Large-Scale Web Applications
How to not be Homeless 101
Scalable Architecture
For this course, we built applications with exactly one web server instance (Flask) that connects to a database provider (MongoDB). However, most applications in industry look closer to this:

What does "scaling" mean?
Scalability is the ability of a service to grow to handle many concurrent users (ideally an arbitrarily large number).
There are two ways to scale an application, broadly:
- Vertical Scaling (Scaling Up) - Upgrading your machine. CMSC132 and CMSC216.
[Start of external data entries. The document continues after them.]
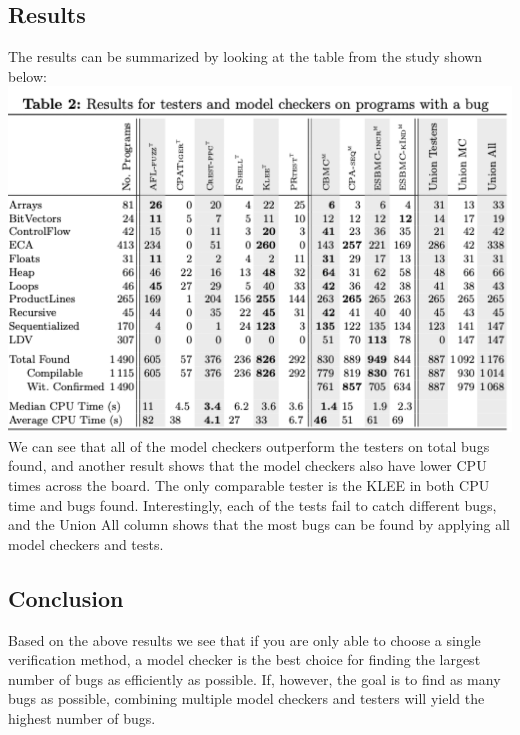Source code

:\documentclass[a4paper]{article}
\begin{document}
\subsection{Results}
The results can be summarized by looking at the table from the study shown below:
\linebreak
\includegraphics{results}
\linebreak
We can see that all of the model checkers outperform the testers on total bugs found, and another result shows that the model checkers also have lower CPU times across the board. The only comparable tester is the KLEE in both CPU time and bugs found. Interestingly, each of the tests fail to catch different bugs, and the Union All column shows that the most bugs can be found by applying all model checkers and tests.

\subsection{Conclusion}
Based on the above results we see that if you are only able to choose a single verification method, a model checker is the best choice for finding the largest number of bugs as efficiently as possible. If, however, the goal is to find as many bugs as possible, combining multiple model checkers and testers will yield the highest number of bugs.
\end{document}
- Horizontal Scaling (Scaling Out) - Adding more machines.
| Aspect | Vertical Scaling | Horizontal Scaling |
|---|---|---|
| Ease of Development | Easy - already supported by most software | Harder - requires communication |
| Performance | Okay - modern servers can have ~96 cores | Fast - handles very large workloads |
| Replacements | Bad - single point of failure | Good - redundant nodes |
| Cost Efficiency | Bad - requires expensive hardware | Good - allows for cheap hardware |
| Scalability Limit | Limited - eventually hits hardware ceiling | Virtually unlimited, with good design |
Tl;dr: Horizontal scaling is better, but is more complicated.
Load Balancers
Load balancers take internet requests and routes the request to one of your web servers, ensuring no single server is overloaded. Most common strategies:
- Round Robin: route each request to the next server in a circular order
- Least Connections: route next request to the server with the fewest active connections
Load Balancers can be implemented on different kinds of network software, and even in hardware. The balancing algorithm will depend on how much information it is given by these implementations.
Stateless servers are what make load balancing possible-see the slides on REST APIs.
Scalable Databases
Data Sharding: spreading a database over horizontally scaled instances called "shards." Choose which database to store data in based on a hash function.
Replication: placing more than one copy of the same data.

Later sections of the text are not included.